Etten v. Lane

485 N.E.2d 1177, 138 Ill. App. 3d 439, 92 Ill. Dec. 934, 1985 Ill. App. LEXIS 2702
CourtAppellate Court of Illinois
DecidedNovember 8, 1985
Docket5-85-0187
StatusPublished
Cited by21 cases

This text of 485 N.E.2d 1177 (Etten v. Lane) is published on Counsel Stack Legal Research, covering Appellate Court of Illinois primary law. Counsel Stack provides free access to over 12 million legal documents including statutes, case law, regulations, and constitutions.

Bluebook
Etten v. Lane, 485 N.E.2d 1177, 138 Ill. App. 3d 439, 92 Ill. Dec. 934, 1985 Ill. App. LEXIS 2702 (Ill. Ct. App. 1985).

Opinion

JUSTICE HARRISON

delivered the opinion of the court:

Plaintiff, Arthur Etten, appeals from an order of the circuit court of Clinton County involuntarily dismissing his pro se complaint for mandamus pursuant to section 2 — 619 of the Code of Civil Procedure (Ill. Rev. Stat. 1983, ch. 110, par. 2 — 619). We reverse and remand with directions.

Plaintiff is an inmate at the Centralia Correctional Center serving a 25 to 75 year prison term for murder. On August 27, 1984, plaintiff was given a parole eligibility hearing by the Prisoner Review Board (hereinafter referred to as the Board). Parole was denied by the Board, en banc, on August 29, 1984. Approximately six months later, plaintiff filed his complaint for mandamus alleging: (1) that the Board failed to comply with its own rules governing en banc proceedings because one of its members did not participate in the disposition of plaintiff’s case; (2) that plaintiff had requested, but had been denied, complete access to the files of the Department of Corrections (his “master file”) and the files of the Board (his “Board file”) used by the Board in making its parole determination; and (3) that those files contained erroneous information prejudicial to plaintiff’s parole eligibility.

Plaintiff's complaint named as defendants Michael Lane, director of the Department of Corrections, and Paul Hincar, chairman of the Board. The complaint requested that defendants be compelled to permit plaintiff to inspect and copy all documents about him contained in his master file and Board file, that defendants be ordered to expunge from these respective files any documents about him found to be erroneous, and that he be granted a rehearing on his parole eligibility. Defendants moved for involuntary dismissal under section 2 — 619 of the Code of Civil Procedure (111. Rev. Stat. 1983, ch. 110, par. 2 — 619). A hearing on that motion was held before the circuit court on February 28, 1984, at the conclusion of which defendants’ motion was granted, and the case was dismissed. The sole issue on this appeal is whether the circuit court acted properly in dismissing that portion of plaintiff’s mandamus complaint requesting full disclosure of all documents in his master file and Board file.
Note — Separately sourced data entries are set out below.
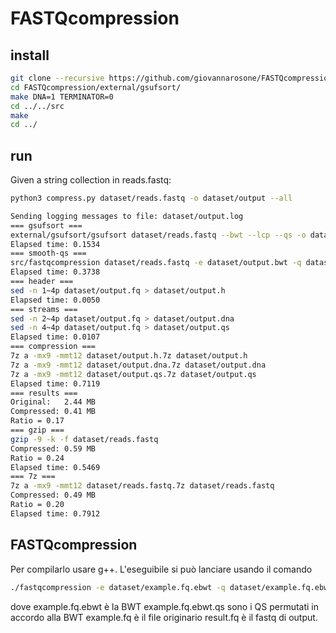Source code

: # FASTQcompression

## install

```sh
git clone --recursive https://github.com/giovannarosone/FASTQcompression.git 
cd FASTQcompression/external/gsufsort/
make DNA=1 TERMINATOR=0
cd ../../src
make
cd ../
```

## run

Given a string collection in reads.fastq:

```sh
python3 compress.py dataset/reads.fastq -o dataset/output --all
```

```sh
Sending logging messages to file: dataset/output.log
=== gsufsort ===
external/gsufsort/gsufsort dataset/reads.fastq --bwt --lcp --qs -o dataset/output
Elapsed time: 0.1534
=== smooth-qs ===
src/fastqcompression dataset/reads.fastq -e dataset/output.bwt -q dataset/output.bwt.qs -f dataset/reads.fastq -o dataset/output.fq
Elapsed time: 0.3738
=== header ===
sed -n 1~4p dataset/output.fq > dataset/output.h
Elapsed time: 0.0050
=== streams ===
sed -n 2~4p dataset/output.fq > dataset/output.dna
sed -n 4~4p dataset/output.fq > dataset/output.qs
Elapsed time: 0.0107
=== compression ===
7z a -mx9 -mmt12 dataset/output.h.7z dataset/output.h
7z a -mx9 -mmt12 dataset/output.dna.7z dataset/output.dna
7z a -mx9 -mmt12 dataset/output.qs.7z dataset/output.qs
Elapsed time: 0.7119
=== results ===
Original:	2.44 MB
Compressed:	0.41 MB
Ratio = 0.17
=== gzip ===
gzip -9 -k -f dataset/reads.fastq
Compressed:	0.59 MB
Ratio = 0.24
Elapsed time: 0.5469
=== 7z ===
7z a -mx9 -mmt12 dataset/reads.fastq.7z dataset/reads.fastq
Compressed:	0.49 MB
Ratio = 0.20
Elapsed time: 0.7912
```


## FASTQcompression

Per compilarlo usare g++.
L'eseguibile si può lanciare usando il comando
```sh
./fastqcompression -e dataset/example.fq.ebwt -q dataset/example.fq.ebwt.qs -f dataset/example.fq -o result.fq
```

dove
example.fq.ebwt è la BWT
example.fq.ebwt.qs sono i QS permutati in accordo alla BWT
example.fq è il file originario
result.fq è il fastq di output.
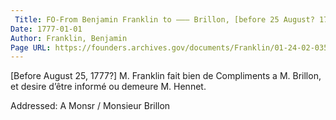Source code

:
 ```yaml
---
 Title: FO-From Benjamin Franklin to ――― Brillon, [before 25 August? 1777]
Date: 1777-01-01
Author: Franklin, Benjamin
Page URL: https://founders.archives.gov/documents/Franklin/01-24-02-0356
---
```


[Before August 25, 1777?]
M. Franklin fait bien de Compliments a M. Brillon, et desire d’être informé ou demeure M. Hennet.
 
Addressed: A Monsr / Monsieur Brillon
Mandamus is not a writ of right, but an extraordinary remedy. (Kramer v. City of Chicago (1978), 58 Ill. App. 3d 592, 598, 374 N.E.2d 932, 938.) It is issued as an exercise of judicial discretion only where the plaintiff can demonstrate a clear right to the relief requested. (Walter v. Board of Education (1982), 93 Ill. 2d 101, 105, 442 N.E.2d 870, 872.) Where an administrative official or board has arbitrarily failed to act, mandamus will lie to compel performance of a duty which the plaintiff is entitled to have performed. (Walter v. Board of Education (1982), 93 Ill. 2d 101, 105, 442 N.E.2d 870, 872.) Accordingly, the Illinois supreme court has specifically held that a writ of mandamus may issue in an appropriate case to compel parole officers to comply with their own rules. People ex rel. Johnson v. Pate (1970), 47 Ill. 2d 172, 177, 265 N.E.2d 144, 147-48, cert. denied (1971) , 402 U.S. 976, 29 L. Ed. 141, 91 S. Ct. 1679.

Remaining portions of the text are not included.